Help the Stat Consulting Group by giving a gift

Principal Components Analysis

This page shows an example of a principal components analysis with footnotes explaining the output. The data used in this example were collected by Professor James Sidanius, who has generously shared them with us. You can download the data set here.

Overview: The "what" and "why" of principal components analysis

Principal components analysis is a method of data reduction. Suppose that you have a dozen variables that are correlated. You might use principal components analysis to reduce your 12 measures to a few principal components. In this example, you may be most interested in obtaining the component scores (which are variables that are added to your data set) and/or to look at the dimensionality of the data. For example, if two components are extracted and those two components accounted for 68% of the total variance, then we would say that two dimensions in the component space account for 68% of the variance. Unlike factor analysis, principal components analysis is not usually used to identify underlying latent variables. Hence, the loadings onto the components are not interpreted as factors in a factor analysis would be. Principal components analysis, like factor analysis, can be preformed on raw data, as shown in this example, or on a correlation or a covariance matrix. If raw data are used, the procedure will create the original correlation matrix or covariance matrix, as specified by the user. If the correlation matrix is used, the variables are standardized and the total variance will equal the number of variables used in the analysis (because each standardized variable has a variance equal to 1). If the covariance matrix is used, the variables will remain in their original metric. However, one must take care to use variables whose variances and scales are similar. Unlike factor analysis, which analyzes the common variance, the original matrix in a principal components analysis analyzes the total variance. Also, principal components analysis assumes that each original measure is collected without measurement error.

Principal components analysis is a technique that requires a large sample size. Principal components analysis is based on the correlation matrix of the variables involved, and correlations usually need a large sample size before they stabilize. Tabachnick and Fidell (2001, page 588) cite Comrey and Lee's (1992) advise regarding sample size: 50 cases is very poor, 100 is poor, 200 is fair, 300 is good, 500 is very good, and 1000 or more is excellent. As a rule of thumb, a bare minimum of 10 observations per variable is necessary to avoid computational difficulties.

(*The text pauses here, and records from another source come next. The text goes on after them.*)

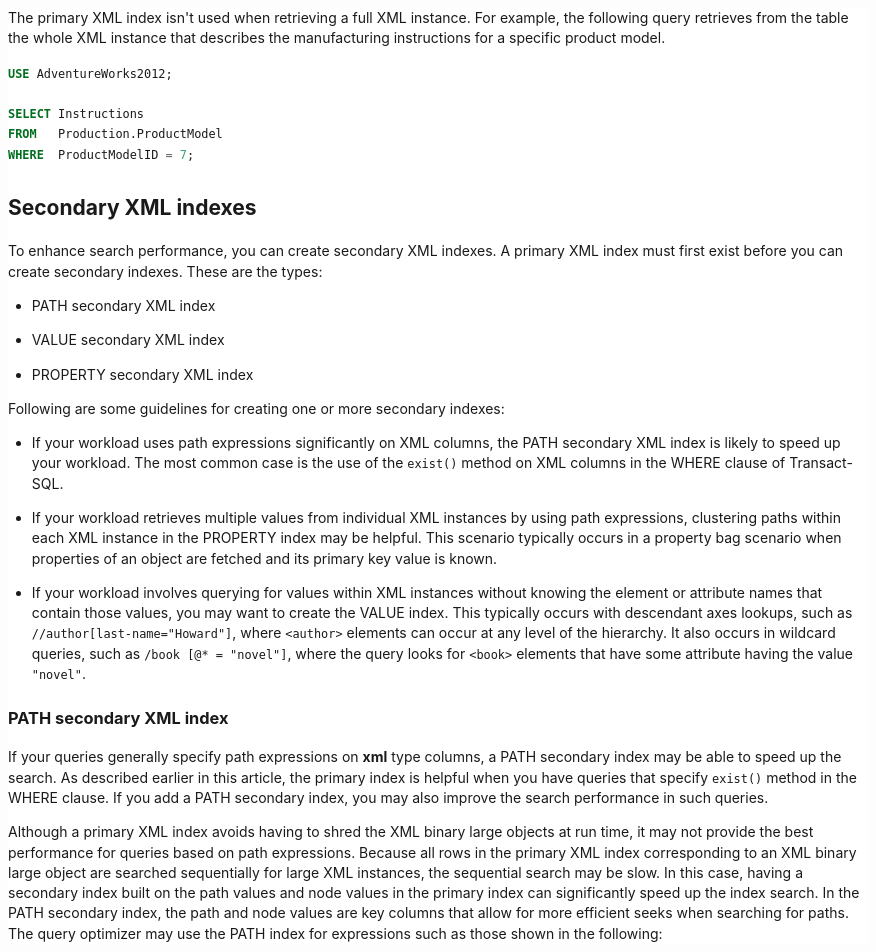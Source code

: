 The primary XML index isn't used when retrieving a full XML instance. For example, the following query retrieves from the table the whole XML instance that describes the manufacturing instructions for a specific product model.

```sql
USE AdventureWorks2012;

SELECT Instructions
FROM   Production.ProductModel
WHERE  ProductModelID = 7;
```

## Secondary XML indexes

To enhance search performance, you can create secondary XML indexes. A primary XML index must first exist before you can create secondary indexes. These are the types:

- PATH secondary XML index

- VALUE secondary XML index

- PROPERTY secondary XML index

Following are some guidelines for creating one or more secondary indexes:

- If your workload uses path expressions significantly on XML columns, the PATH secondary XML index is likely to speed up your workload. The most common case is the use of the `exist()` method on XML columns in the WHERE clause of Transact-SQL.

- If your workload retrieves multiple values from individual XML instances by using path expressions, clustering paths within each XML instance in the PROPERTY index may be helpful. This scenario typically occurs in a property bag scenario when properties of an object are fetched and its primary key value is known.

- If your workload involves querying for values within XML instances without knowing the element or attribute names that contain those values, you may want to create the VALUE index. This typically occurs with descendant axes lookups, such as `//author[last-name="Howard"]`, where `<author>` elements can occur at any level of the hierarchy. It also occurs in wildcard queries, such as `/book [@* = "novel"]`, where the query looks for `<book>` elements that have some attribute having the value `"novel"`.

### PATH secondary XML index

If your queries generally specify path expressions on **xml** type columns, a PATH secondary index may be able to speed up the search. As described earlier in this article, the primary index is helpful when you have queries that specify `exist()` method in the WHERE clause. If you add a PATH secondary index, you may also improve the search performance in such queries.

Although a primary XML index avoids having to shred the XML binary large objects at run time, it may not provide the best performance for queries based on path expressions. Because all rows in the primary XML index corresponding to an XML binary large object are searched sequentially for large XML instances, the sequential search may be slow. In this case, having a secondary index built on the path values and node values in the primary index can significantly speed up the index search. In the PATH secondary index, the path and node values are key columns that allow for more efficient seeks when searching for paths. The query optimizer may use the PATH index for expressions such as those shown in the following:
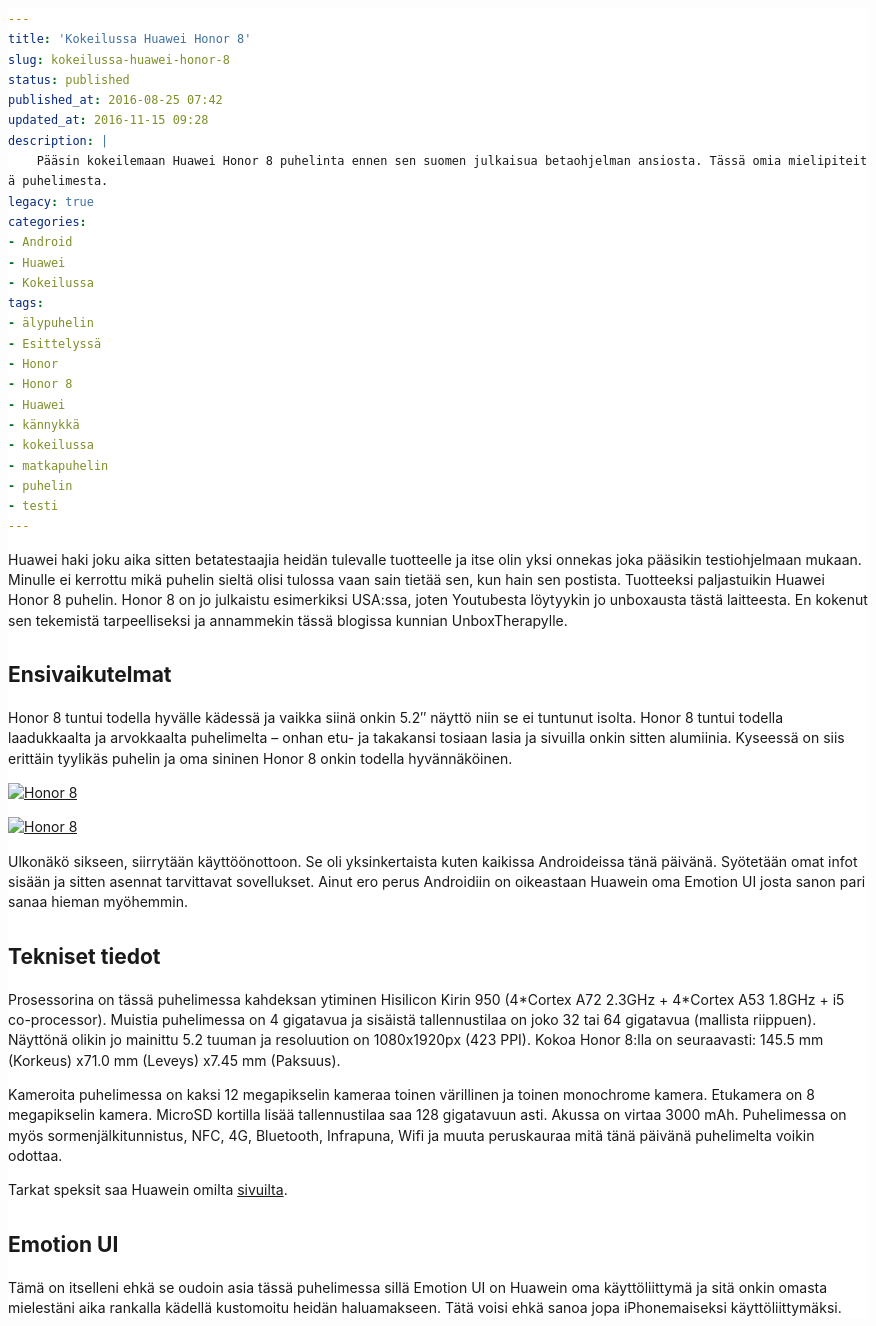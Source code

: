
 ```yaml
---
title: 'Kokeilussa Huawei Honor 8'
slug: kokeilussa-huawei-honor-8
status: published
published_at: 2016-08-25 07:42
updated_at: 2016-11-15 09:28
description: |
    Pääsin kokeilemaan Huawei Honor 8 puhelinta ennen sen suomen julkaisua betaohjelman ansiosta. Tässä omia mielipiteitä puhelimesta.
legacy: true
categories:
- Android
- Huawei
- Kokeilussa
tags:
- älypuhelin
- Esittelyssä
- Honor
- Honor 8
- Huawei
- kännykkä
- kokeilussa
- matkapuhelin
- puhelin
- testi
---
```


<p>Huawei haki joku aika sitten betatestaajia heidän tulevalle tuotteelle ja itse olin yksi onnekas joka pääsikin testiohjelmaan mukaan. Minulle ei kerrottu mikä puhelin sieltä olisi tulossa vaan sain tietää sen, kun hain sen postista. Tuotteeksi paljastuikin Huawei Honor 8 puhelin. Honor 8 on jo julkaistu esimerkiksi USA:ssa, joten Youtubesta löytyykin jo unboxausta tästä laitteesta. En kokenut sen tekemistä tarpeelliseksi ja annammekin tässä blogissa kunnian UnboxTherapylle.</p>
<p><iframe loading="lazy" title="The Dual Camera Honor 8 Smartphone" width="750" height="422" src="https://www.youtube.com/embed/dvQeR38aPno?feature=oembed" frameborder="0" allow="accelerometer; autoplay; clipboard-write; encrypted-media; gyroscope; picture-in-picture" allowfullscreen></iframe></p>
<h2>Ensivaikutelmat</h2>
<p>Honor 8 tuntui todella hyvälle kädessä ja vaikka siinä onkin 5.2&#8243; näyttö niin se ei tuntunut isolta. Honor 8 tuntui todella laadukkaalta ja arvokkaalta puhelimelta &#8211; onhan etu- ja takakansi tosiaan lasia ja sivuilla onkin sitten alumiinia. Kyseessä on siis erittäin tyylikäs puhelin ja oma sininen Honor 8 onkin todella hyvännäköinen.</p>
<p><a href="https://cdn.markokaartinen.net/uploads/2016/08/IMG_9759.jpg"><img loading="lazy" decoding="async" class="alignnone size-medium wp-image-6482" src="https://cdn.markokaartinen.net/uploads/2016/08/IMG_9759-1000x1154.jpg" alt="Honor 8" width="1000" height="1154" srcset="https://cdn.markokaartinen.net/uploads/2016/08/IMG_9759-1000x1154.jpg 1000w, https://cdn.markokaartinen.net/uploads/2016/08/IMG_9759-600x693.jpg 600w, https://cdn.markokaartinen.net/uploads/2016/08/IMG_9759-1600x1847.jpg 1600w, https://cdn.markokaartinen.net/uploads/2016/08/IMG_9759-1050x1212.jpg 1050w" sizes="(max-width: 1000px) 100vw, 1000px" /></a></p>
<p><a href="https://cdn.markokaartinen.net/uploads/2016/08/IMG_9744.jpg"><img loading="lazy" decoding="async" class="alignnone size-medium wp-image-6480" src="https://cdn.markokaartinen.net/uploads/2016/08/IMG_9744-1000x964.jpg" alt="Honor 8" width="1000" height="964" srcset="https://cdn.markokaartinen.net/uploads/2016/08/IMG_9744-1000x964.jpg 1000w, https://cdn.markokaartinen.net/uploads/2016/08/IMG_9744-600x578.jpg 600w, https://cdn.markokaartinen.net/uploads/2016/08/IMG_9744-1600x1543.jpg 1600w, https://cdn.markokaartinen.net/uploads/2016/08/IMG_9744-1050x1012.jpg 1050w" sizes="(max-width: 1000px) 100vw, 1000px" /></a></p>
<p>Ulkonäkö sikseen, siirrytään käyttöönottoon. Se oli yksinkertaista kuten kaikissa Androideissa tänä päivänä. Syötetään omat infot sisään ja sitten asennat tarvittavat sovellukset. Ainut ero perus Androidiin on oikeastaan Huawein oma Emotion UI josta sanon pari sanaa hieman myöhemmin.</p>
<h2>Tekniset tiedot</h2>
<p>Prosessorina on tässä puhelimessa kahdeksan ytiminen Hisilicon Kirin 950 (4*Cortex A72 2.3GHz + 4*Cortex A53 1.8GHz + i5 co-processor). Muistia puhelimessa on 4 gigatavua ja sisäistä tallennustilaa on joko 32 tai 64 gigatavua (mallista riippuen). Näyttönä olikin jo mainittu 5.2 tuuman ja resoluution on 1080x1920px (423 PPI). Kokoa Honor 8:lla on seuraavasti: 145.5 mm (Korkeus) x71.0 mm (Leveys) x7.45 mm (Paksuus).</p>
<p>Kameroita puhelimessa on kaksi 12 megapikselin kameraa toinen värillinen ja toinen monochrome kamera. Etukamera on 8 megapikselin kamera. MicroSD kortilla lisää tallennustilaa saa 128 gigatavuun asti. Akussa on virtaa 3000 mAh. Puhelimessa on myös sormenjälkitunnistus, NFC, 4G, Bluetooth, Infrapuna, Wifi ja muuta peruskauraa mitä tänä päivänä puhelimelta voikin odottaa.</p>
<p>Tarkat speksit saa Huawein omilta <a href="https://store.hihonor.com/us/honor-8/specification" target="_blank">sivuilta</a>.</p>
<h2>Emotion UI</h2>
<p>Tämä on itselleni ehkä se oudoin asia tässä puhelimessa sillä Emotion UI on Huawein oma käyttöliittymä ja sitä onkin omasta mielestäni aika rankalla kädellä kustomoitu heidän haluamakseen. Tätä voisi ehkä sanoa jopa iPhonemaiseksi käyttöliittymäksi.</p>
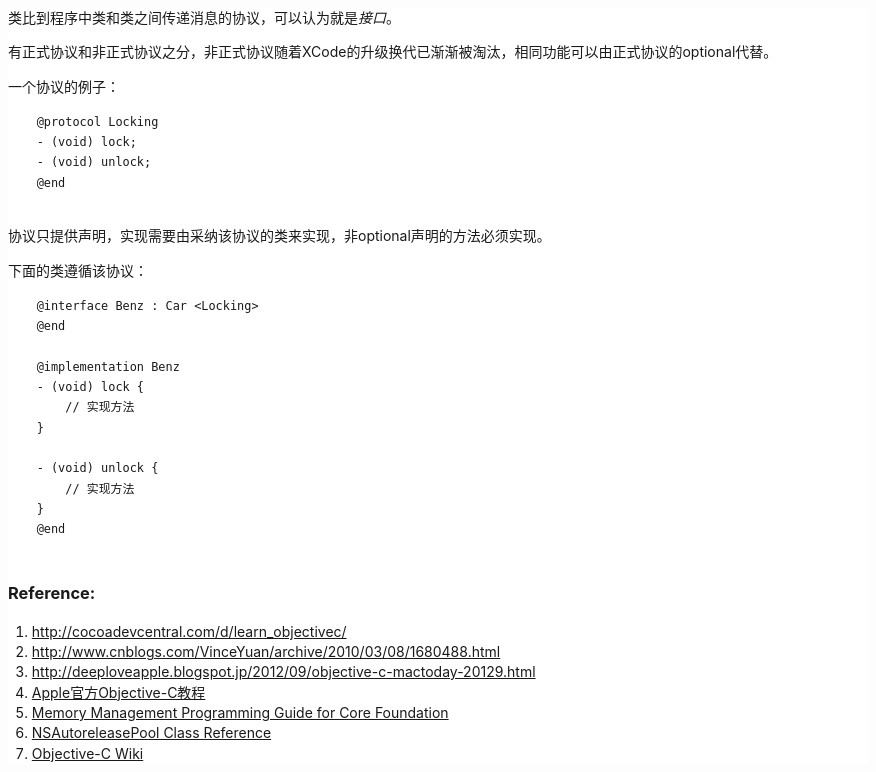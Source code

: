 类比到程序中类和类之间传递消息的协议，可以认为就是*接口*。

有正式协议和非正式协议之分，非正式协议随着XCode的升级换代已渐渐被淘汰，相同功能可以由正式协议的optional代替。

一个协议的例子：

```objc
	@protocol Locking
	- (void) lock;
	- (void) unlock;
	@end
	
```

协议只提供声明，实现需要由采纳该协议的类来实现，非optional声明的方法必须实现。

下面的类遵循该协议：

```objc
	@interface Benz : Car <Locking>
	@end
	
	@implementation Benz
	- (void) lock {
		// 实现方法
	}
	
	- (void) unlock {
		// 实现方法
	}
	@end
	
```

### Reference:

1. http://cocoadevcentral.com/d/learn_objectivec/
2. http://www.cnblogs.com/VinceYuan/archive/2010/03/08/1680488.html
3. http://deeploveapple.blogspot.jp/2012/09/objective-c-mactoday-20129.html
4. [Apple官方Objective-C教程](http://developer.apple.com/library/mac/#documentation/Cocoa/Conceptual/ProgrammingWithObjectiveC/Introduction/Introduction.html)
5. [Memory Management Programming Guide for Core Foundation](http://developer.apple.com/library/ios/#documentation/CoreFoundation/Conceptual/CFMemoryMgmt/CFMemoryMgmt.html)
6. [NSAutoreleasePool Class Reference](http://developer.apple.com/library/ios/#documentation/Cocoa/Reference/Foundation/Classes/NSAutoreleasePool_Class/Reference/Reference.html)
7. [Objective-C Wiki](http://zh.wikipedia.org/wiki/Objective-C)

In this example we have included many options, including the original and reproduced correlation matrix and the scree plot. While you may not wish to use all of these options, we have included them here to aid in the explanation of the analysis. We have also created a page of annotated output for a factor analysis that parallels this analysis. For general information regarding the similarities and differences between principal components analysis and factor analysis, see Tabachnick and Fidell (2001), for example.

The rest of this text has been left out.